Biographical details
- Born: September 10, 1904 Easton, Pennsylvania, U.S.
- Died: August 17, 1982 (aged 77) Salisbury, Maryland, U.S.

Playing career

Football
- 1926: St. Bonaventure
- 1927–1929: Temple

Baseball
- c. 1929: Temple
- Position(s): Lineman (football)

Coaching career (HC unless noted)

Football
- 1930–1965: Laurel HS (DE)

Baseball
- Laurel HS (DE)

Men's basketball
- Laurel HS (DE)

Women's basketball
- Laurel HS (DE)

Administrative career (AD unless noted)
- 1966–1973: Laurel HS (DE)

Accomplishments and honors

Awards
- Delaware Sports Museum and Hall of Fame (1979);

= George Schollenberger =

American sports coach (1904–1982)

George Shaver Schollenberger (September 10, 1904 – August 17, 1982) was an American sports coach. He was best known for his stint at Laurel High School in Delaware and was inducted into the Delaware Sports Museum and Hall of Fame in 1979.
==Early life==
Schollenberger was born on September 10, 1904, in Easton, Pennsylvania. He attended Olean High School in Olean, New York. He played one season of college football for the St. Bonaventure Brown and White of St. Bonaventure University, before transferring to Temple University where he played three years as a lineman for the Temple Owls. The team's starting center as a senior, Schollenberger was named Temple's most valuable lineman. He also played baseball at the school and was prominent in social affairs, being a member of the Blue Key Honor Society and an officer for the Theta Upsilon Omega fraternity. He graduated from Temple following the 1929 season.
==Coaching career==
Schollenberger moved to Delaware in 1930 and became a coach and teacher at Laurel High School in Laurel. He went on to serve as a coach at the school for 36 seasons – from 1930 to 1965 – and served as head coach in four different sports (football, men's basketball, women's basketball, baseball), and another (track and field) on an "informal basis". He was best known as football coach and became known as a "coaching legend" – he was a well-known figure in the area and was considered one of the top coaches in the Atlantic Coast region. He was often offered better coaching positions at other schools but declined them due to wanting to stay at Laurel; The Daily Times noted that he was so well-known that teams in the National Football League sometimes asked of his opinions.

In Schollenberger's time as men's basketball coach, he won over 80 percent of his games, including a five-year span where they lost just three games; as women's coach, he led the team to a state championship. As the coach of the football team, Schollenberger became one of the winningest coaches in state history, compiling an overall record of 140–109–21, which included five undefeated seasons. He was named the Delaware Coach of the Year in 1957, after having led Laurel to an undefeated 7–0 record while outscoring opposition 222–12. Among players he coached, best known were Carlton Elliott and Ron Waller, both of whom played in the NFL. He retired from coaching in 1966 to become Laurel's athletic director, a position he held until 1973.

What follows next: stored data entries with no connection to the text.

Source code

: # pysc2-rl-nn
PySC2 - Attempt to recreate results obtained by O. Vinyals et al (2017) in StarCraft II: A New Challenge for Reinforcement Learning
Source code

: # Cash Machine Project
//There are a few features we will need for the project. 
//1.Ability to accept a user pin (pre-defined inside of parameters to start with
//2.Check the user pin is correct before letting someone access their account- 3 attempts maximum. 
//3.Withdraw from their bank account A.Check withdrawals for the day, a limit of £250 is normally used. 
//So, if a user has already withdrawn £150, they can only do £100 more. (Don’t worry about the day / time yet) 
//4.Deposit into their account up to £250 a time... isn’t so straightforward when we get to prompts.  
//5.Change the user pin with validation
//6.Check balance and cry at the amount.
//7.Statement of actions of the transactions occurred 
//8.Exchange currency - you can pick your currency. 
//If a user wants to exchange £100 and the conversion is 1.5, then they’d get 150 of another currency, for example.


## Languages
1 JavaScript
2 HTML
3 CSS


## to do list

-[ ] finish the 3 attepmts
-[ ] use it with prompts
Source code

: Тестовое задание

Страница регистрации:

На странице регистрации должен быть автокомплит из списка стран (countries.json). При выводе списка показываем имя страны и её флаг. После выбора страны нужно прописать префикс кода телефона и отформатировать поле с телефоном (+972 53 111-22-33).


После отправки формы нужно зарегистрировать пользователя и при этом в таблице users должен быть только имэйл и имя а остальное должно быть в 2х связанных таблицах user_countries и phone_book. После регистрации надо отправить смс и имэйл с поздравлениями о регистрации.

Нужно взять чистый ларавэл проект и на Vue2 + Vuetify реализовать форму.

==Personal life, death and legacy==
Schollenberger was married and had two children. He was a freemason and was a president of the Laurel Lions Club and Delaware Retired Teachers Association. He was also a member of the Chorus of the Nanticoke and St. Philip's Episcopal Church in Laurel. He died on August 17, 1982, in Salisbury, Maryland, of a heart ailment, at the age of 77.

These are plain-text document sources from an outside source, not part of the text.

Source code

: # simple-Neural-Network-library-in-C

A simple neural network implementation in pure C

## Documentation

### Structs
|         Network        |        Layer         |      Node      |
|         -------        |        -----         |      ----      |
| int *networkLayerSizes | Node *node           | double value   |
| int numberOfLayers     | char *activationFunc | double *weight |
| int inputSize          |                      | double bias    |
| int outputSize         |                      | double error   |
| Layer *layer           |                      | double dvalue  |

Schollenberger was inducted in to the Delaware Sports Museum and Hall of Fame in 1979. Sports Illustrated placed him 28th on their 1999 list of the "50 Greatest Sports Figures From Delaware"; The News Journal ranked him 118th on their 2023 list of the "125 Greatest Coaches in Delaware History". Schollenberger's son wrote a biography of him, and an athletic training facility in Laurel was built and named in his honor in 1985.